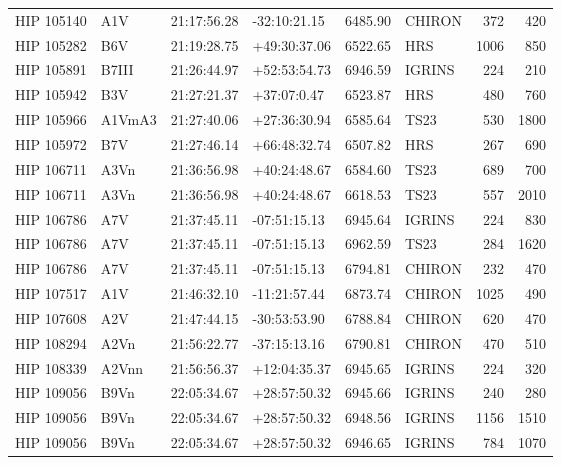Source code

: \documentclass{emulateapj}
\begin{document}
\begin{longtable*}{|l|lllrlrr|}
  HIP 105140 &            A1V &    21:17:56.28 &   -32:10:21.15 &  6485.90 &     CHIRON &      372 &     420 \\
  HIP 105282 &            B6V &    21:19:28.75 &   +49:30:37.06 &  6522.65 &        HRS &     1006 &     850 \\
  HIP 105891 &          B7III &    21:26:44.97 &   +52:53:54.73 &  6946.59 &     IGRINS &      224 &     210 \\
  HIP 105942 &            B3V &    21:27:21.37 &    +37:07:0.47 &  6523.87 &        HRS &      480 &     760 \\
  HIP 105966 &         A1VmA3 &    21:27:40.06 &   +27:36:30.94 &  6585.64 &       TS23 &      530 &    1800 \\
  HIP 105972 &            B7V &    21:27:46.14 &   +66:48:32.74 &  6507.82 &        HRS &      267 &     690 \\
  HIP 106711 &           A3Vn &    21:36:56.98 &   +40:24:48.67 &  6584.60 &       TS23 &      689 &     700 \\
  HIP 106711 &           A3Vn &    21:36:56.98 &   +40:24:48.67 &  6618.53 &       TS23 &      557 &    2010 \\
  HIP 106786 &            A7V &    21:37:45.11 &   -07:51:15.13 &  6945.64 &     IGRINS &      224 &     830 \\
  HIP 106786 &            A7V &    21:37:45.11 &   -07:51:15.13 &  6962.59 &       TS23 &      284 &    1620 \\
  HIP 106786 &            A7V &    21:37:45.11 &   -07:51:15.13 &  6794.81 &     CHIRON &      232 &     470 \\
  HIP 107517 &            A1V &    21:46:32.10 &   -11:21:57.44 &  6873.74 &     CHIRON &     1025 &     490 \\
  HIP 107608 &            A2V &    21:47:44.15 &   -30:53:53.90 &  6788.84 &     CHIRON &      620 &     470 \\
  HIP 108294 &           A2Vn &    21:56:22.77 &   -37:15:13.16 &  6790.81 &     CHIRON &      470 &     510 \\
  HIP 108339 &          A2Vnn &    21:56:56.37 &   +12:04:35.37 &  6945.65 &     IGRINS &      224 &     320 \\
  HIP 109056 &           B9Vn &    22:05:34.67 &   +28:57:50.32 &  6945.66 &     IGRINS &      240 &     280 \\
  HIP 109056 &           B9Vn &    22:05:34.67 &   +28:57:50.32 &  6948.56 &     IGRINS &     1156 &    1510 \\
  HIP 109056 &           B9Vn &    22:05:34.67 &   +28:57:50.32 &  6946.65 &     IGRINS &      784 &    1070 \\

\end{longtable*}
\end{document}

_ACTIVITY_
Repeat exactly the lines from the first line of the records above through the line containing "HIP 105140 &", leaving out the pictures.

_SOLUTION TO THIS PROBLEM_
Source code

: \documentclass{emulateapj}
\begin{document}
\begin{longtable*}{|l|lllrlrr|}
  HIP 105140 &            A1V &    21:17:56.28 &   -32:10:21.15 &  6485.90 &     CHIRON &      372 &     420 \\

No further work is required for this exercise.